Da deine Hormon-Drüsen durch Hormon-Yoga sehr stark angeregt werden, ist bei einigen Beschwerden jedoch Vorsicht geboten. So kann beispielsweise das Wachstum von Myomen durch Hormonyoga verstärkt werden. Auch bei anderen von dem Hormon Östrogen abhängigen Erkrankungen, sollte ein Arzt zu Rate gezogen werden, bevor du mit der Hormon-Yoga-Praxis beginnst wird, wie etwa bei Tumoren oder auch bei Endometriose.
Wo kannst du Hormon-Yoga lernen und wie oft und wie lange solltest du Hormon-Yoga üben?
Es empfiehlt sich nicht die Übungsreihe anhand von Literatur oder Internet-Videos zu erlernen. Es ist wichtig, die Haltungen und Techniken sehr exakt nach Anleitung zu lernen und später auch in der Praxis auszuführen. Bei einem Kurs werden deine Haltungen und Techniken korrigiert und du hast auch die Möglichkeit Fragen zu stellen. Unter Kurse+Veranstaltungen findest du aktuell stattfindende Shakti-Mond Hormon-Yoga-Kurse.
Sobald du die Übungsreihe erlernt und etwas Erfahrung darin gesammelt hast, dauert die Hormon-Yoga-Sequenz nur eine gute halbe Stunde. Zu Beginn ist es gut ca. 2 Wochen lang täglich zu üben. Danach reicht eine Praxis von ein bis zwei mal in der Woche.
Wer hat Hormon-Yoga entwickelt?
Die Brasilianerin Dinah Rodriges (Jg. 1927 (!) unten im Bild mit mir bei meiner Ausbildung in Berlin) hat die Therapie des Hormon-Yoga entwickelt, in einer Zeit in der Hormonersatztherapie in den Wechseljahren als Allheilmittel galt, und daraufhin einige ihrer Freundinnen an Krebs erkrankten.
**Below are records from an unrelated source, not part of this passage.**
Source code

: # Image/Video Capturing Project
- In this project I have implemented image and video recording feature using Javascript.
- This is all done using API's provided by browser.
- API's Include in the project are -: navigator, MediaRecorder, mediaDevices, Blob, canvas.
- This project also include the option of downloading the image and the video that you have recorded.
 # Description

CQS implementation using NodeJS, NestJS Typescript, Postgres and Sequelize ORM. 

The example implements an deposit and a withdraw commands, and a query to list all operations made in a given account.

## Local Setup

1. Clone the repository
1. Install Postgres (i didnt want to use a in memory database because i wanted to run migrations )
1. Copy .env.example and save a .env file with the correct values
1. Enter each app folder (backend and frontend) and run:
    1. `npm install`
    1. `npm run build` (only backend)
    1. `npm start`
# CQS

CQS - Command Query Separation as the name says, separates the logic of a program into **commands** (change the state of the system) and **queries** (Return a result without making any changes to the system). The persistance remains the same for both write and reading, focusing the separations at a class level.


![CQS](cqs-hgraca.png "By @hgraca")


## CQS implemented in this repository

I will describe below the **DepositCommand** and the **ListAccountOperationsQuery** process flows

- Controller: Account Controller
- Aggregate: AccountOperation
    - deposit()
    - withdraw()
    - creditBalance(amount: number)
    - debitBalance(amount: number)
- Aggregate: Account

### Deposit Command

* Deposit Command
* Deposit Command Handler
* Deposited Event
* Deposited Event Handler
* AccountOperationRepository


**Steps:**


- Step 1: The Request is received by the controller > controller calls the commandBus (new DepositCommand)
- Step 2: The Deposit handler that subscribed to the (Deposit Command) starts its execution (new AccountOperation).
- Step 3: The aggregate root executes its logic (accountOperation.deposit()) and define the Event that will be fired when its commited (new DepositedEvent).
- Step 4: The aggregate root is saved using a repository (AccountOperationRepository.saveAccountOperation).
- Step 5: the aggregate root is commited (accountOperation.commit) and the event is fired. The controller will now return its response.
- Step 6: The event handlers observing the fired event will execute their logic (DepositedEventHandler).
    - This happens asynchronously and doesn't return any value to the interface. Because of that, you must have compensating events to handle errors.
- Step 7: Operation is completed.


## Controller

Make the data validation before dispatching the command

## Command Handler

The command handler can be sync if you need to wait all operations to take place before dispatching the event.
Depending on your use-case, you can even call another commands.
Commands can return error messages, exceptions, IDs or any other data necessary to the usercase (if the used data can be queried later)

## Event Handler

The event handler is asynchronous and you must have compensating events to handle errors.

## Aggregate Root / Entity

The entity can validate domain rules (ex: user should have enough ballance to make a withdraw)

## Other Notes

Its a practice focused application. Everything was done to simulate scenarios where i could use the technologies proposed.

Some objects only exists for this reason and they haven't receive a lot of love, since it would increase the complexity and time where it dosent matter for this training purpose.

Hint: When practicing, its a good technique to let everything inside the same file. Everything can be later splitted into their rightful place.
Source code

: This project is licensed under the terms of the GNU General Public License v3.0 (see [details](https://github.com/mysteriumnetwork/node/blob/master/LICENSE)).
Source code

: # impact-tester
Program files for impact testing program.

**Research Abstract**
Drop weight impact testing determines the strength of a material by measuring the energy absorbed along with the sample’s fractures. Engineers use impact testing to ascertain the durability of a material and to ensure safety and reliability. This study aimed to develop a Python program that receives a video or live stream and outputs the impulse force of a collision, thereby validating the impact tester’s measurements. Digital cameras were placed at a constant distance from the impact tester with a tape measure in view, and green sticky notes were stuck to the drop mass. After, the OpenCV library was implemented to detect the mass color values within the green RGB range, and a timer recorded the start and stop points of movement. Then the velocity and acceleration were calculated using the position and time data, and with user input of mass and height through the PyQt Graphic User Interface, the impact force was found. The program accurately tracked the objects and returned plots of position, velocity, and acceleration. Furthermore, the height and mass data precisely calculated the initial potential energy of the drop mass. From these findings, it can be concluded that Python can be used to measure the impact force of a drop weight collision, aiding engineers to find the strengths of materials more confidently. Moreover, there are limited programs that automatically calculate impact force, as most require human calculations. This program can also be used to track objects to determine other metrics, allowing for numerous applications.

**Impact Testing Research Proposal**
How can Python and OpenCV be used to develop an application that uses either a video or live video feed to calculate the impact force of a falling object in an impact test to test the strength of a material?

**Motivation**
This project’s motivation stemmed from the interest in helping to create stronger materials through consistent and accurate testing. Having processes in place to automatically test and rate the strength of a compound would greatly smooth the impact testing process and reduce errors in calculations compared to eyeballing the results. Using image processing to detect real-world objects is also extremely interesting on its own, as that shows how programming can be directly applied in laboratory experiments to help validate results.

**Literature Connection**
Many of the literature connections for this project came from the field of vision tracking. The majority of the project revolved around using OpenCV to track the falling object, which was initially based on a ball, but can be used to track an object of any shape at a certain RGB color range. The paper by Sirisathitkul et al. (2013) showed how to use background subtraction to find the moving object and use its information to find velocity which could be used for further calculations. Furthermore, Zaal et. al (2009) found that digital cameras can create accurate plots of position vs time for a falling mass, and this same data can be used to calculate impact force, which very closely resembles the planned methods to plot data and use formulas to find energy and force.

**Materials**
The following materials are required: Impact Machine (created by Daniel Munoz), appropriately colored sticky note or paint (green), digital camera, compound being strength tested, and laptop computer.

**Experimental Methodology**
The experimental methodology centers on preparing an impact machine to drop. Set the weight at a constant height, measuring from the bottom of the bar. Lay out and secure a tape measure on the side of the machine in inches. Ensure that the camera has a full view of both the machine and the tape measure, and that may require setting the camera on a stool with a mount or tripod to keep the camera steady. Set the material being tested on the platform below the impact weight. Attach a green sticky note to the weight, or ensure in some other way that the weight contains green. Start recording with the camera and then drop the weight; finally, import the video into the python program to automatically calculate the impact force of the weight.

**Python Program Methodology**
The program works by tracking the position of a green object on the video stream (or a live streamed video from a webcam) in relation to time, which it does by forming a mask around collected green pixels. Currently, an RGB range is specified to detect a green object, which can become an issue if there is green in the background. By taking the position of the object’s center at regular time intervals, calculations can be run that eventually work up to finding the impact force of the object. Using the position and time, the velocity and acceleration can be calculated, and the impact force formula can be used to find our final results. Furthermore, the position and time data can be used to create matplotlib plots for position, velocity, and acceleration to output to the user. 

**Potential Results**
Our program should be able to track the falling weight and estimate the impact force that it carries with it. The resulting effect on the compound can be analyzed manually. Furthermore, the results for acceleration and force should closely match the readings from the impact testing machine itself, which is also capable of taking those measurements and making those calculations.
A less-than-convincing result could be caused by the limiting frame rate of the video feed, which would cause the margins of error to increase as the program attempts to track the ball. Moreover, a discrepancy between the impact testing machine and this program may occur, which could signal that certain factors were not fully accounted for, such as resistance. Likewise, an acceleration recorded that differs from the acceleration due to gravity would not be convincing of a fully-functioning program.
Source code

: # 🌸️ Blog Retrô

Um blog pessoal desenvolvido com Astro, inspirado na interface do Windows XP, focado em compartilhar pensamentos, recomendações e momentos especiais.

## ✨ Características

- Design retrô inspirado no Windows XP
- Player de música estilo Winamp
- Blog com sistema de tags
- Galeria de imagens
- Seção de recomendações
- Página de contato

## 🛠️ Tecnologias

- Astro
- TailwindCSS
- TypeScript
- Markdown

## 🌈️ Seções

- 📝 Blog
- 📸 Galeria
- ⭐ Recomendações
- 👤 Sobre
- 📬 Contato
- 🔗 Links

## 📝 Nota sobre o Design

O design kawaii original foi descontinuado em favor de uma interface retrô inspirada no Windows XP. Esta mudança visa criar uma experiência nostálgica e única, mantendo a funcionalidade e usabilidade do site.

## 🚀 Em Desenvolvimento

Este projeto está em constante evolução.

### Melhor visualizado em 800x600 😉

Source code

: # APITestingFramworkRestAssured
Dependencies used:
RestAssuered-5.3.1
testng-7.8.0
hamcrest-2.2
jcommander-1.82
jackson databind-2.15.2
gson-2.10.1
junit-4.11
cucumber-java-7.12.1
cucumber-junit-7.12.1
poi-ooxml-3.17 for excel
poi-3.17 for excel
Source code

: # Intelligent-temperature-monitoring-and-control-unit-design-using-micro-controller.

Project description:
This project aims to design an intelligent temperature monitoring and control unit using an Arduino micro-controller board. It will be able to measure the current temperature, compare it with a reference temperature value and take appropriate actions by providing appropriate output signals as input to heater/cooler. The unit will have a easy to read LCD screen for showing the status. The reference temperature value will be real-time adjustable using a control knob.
Ihr Anliegen war und ist bis heute die Hormonproduktion im Körper auf eine natürliche Weise anzuregen. Sie hat die spezielle Form der tibetischen Energielenkung mit der Tradition des Hatha Yoga und des Kundalini Yoga zusammengebracht. Ihr Ziel dabei war, jeweils die effektivsten Haltungen, Atemtechniken und Konzentrationśbungen zu kombinieren, um daraus ein hocheffektives Programm zu erschaffen. Dies ist ihr gelungen, wie man an zahlreichen Berichten von Frauen nachlesen kann, denen Hormon Yoga geholfen hat.